Quantifying Hippocampal Shape Asymmetry in Alzheimer's Disease Using Optimal Shape Correspondences
Shen Zhu, Ifrah Zawar, Jaideep Kapur, P. Thomas Fletcher
TL;DR
The paper addresses localization of hippocampal shape asymmetry in Alzheimer's disease beyond volume metrics. It proposes a point distribution model built with ShapeWorks to optimize interhemispheric and population-wide correspondences and quantifies asymmetry per point with $y_i^m = (\\mathbf{d}_i^m)\\cdot \\mathbf{n}_i^m$ and $E_i = (l_i + r_i)/2$, using a joint cost $Q = \\alpha H(\\mathbf{Z}) - \\sum_{i=1}^N H(\\mathbf{X}_i)$ and a linear model with covariates. On the OASIS3 dataset, shape asymmetry reveals fine-grained directional differences not captured by volume alone, with 177 of 512 surface points significant after FDR and a Hotelling $T^2$ test showing strong group separation ($p$-value numerically zero).

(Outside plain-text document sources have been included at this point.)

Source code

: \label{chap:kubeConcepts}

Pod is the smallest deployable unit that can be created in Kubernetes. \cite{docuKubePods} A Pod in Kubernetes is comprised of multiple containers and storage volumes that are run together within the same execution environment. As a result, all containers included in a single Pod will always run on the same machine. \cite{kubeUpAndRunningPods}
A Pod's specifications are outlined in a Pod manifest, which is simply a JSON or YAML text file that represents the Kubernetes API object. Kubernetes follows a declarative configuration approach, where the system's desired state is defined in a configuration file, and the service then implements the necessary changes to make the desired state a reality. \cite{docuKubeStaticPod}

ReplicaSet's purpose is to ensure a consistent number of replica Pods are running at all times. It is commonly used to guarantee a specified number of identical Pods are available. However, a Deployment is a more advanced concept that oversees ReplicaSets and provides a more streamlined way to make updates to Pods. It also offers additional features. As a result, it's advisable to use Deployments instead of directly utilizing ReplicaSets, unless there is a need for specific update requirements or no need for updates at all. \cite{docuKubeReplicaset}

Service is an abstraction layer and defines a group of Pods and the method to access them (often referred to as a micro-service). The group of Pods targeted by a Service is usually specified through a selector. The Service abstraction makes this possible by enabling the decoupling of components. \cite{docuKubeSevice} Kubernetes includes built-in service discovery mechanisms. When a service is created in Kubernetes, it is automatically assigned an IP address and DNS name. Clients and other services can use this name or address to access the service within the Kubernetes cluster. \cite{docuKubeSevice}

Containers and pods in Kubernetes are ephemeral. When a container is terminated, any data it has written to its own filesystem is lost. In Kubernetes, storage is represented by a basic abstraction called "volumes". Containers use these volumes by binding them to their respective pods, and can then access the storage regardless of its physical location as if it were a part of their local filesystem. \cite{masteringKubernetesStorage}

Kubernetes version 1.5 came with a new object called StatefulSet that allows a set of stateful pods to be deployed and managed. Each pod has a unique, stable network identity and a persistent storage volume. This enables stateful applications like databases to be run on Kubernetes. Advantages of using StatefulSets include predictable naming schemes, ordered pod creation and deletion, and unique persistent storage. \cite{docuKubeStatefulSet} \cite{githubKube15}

This framework yields intuitive visualization and potential clinical utility for AD prognosis and can be extended to other brain structures.
Abstract
Hippocampal atrophy in Alzheimer's disease (AD) is asymmetric and spatially inhomogeneous. While extensive work has been done on volume and shape analysis of atrophy of the hippocampus in AD, less attention has been given to hippocampal asymmetry specifically. Previous studies of hippocampal asymmetry are limited to global volume or shape measures, which don't localize shape asymmetry at the point level. In this paper, we propose to quantify localized shape asymmetry by optimizing point correspondences between left and right hippocampi within a subject, while simultaneously favoring a compact statistical shape model of the entire sample. To account for related variables that have impact on AD and healthy subject differences, we build linear models with other confounding factors. Our results on the OASIS3 dataset demonstrate that compared to using volumetric information, shape asymmetry reveals fine-grained, localized differences that indicate the hippocampal regions of most significant shape asymmetry in AD patients.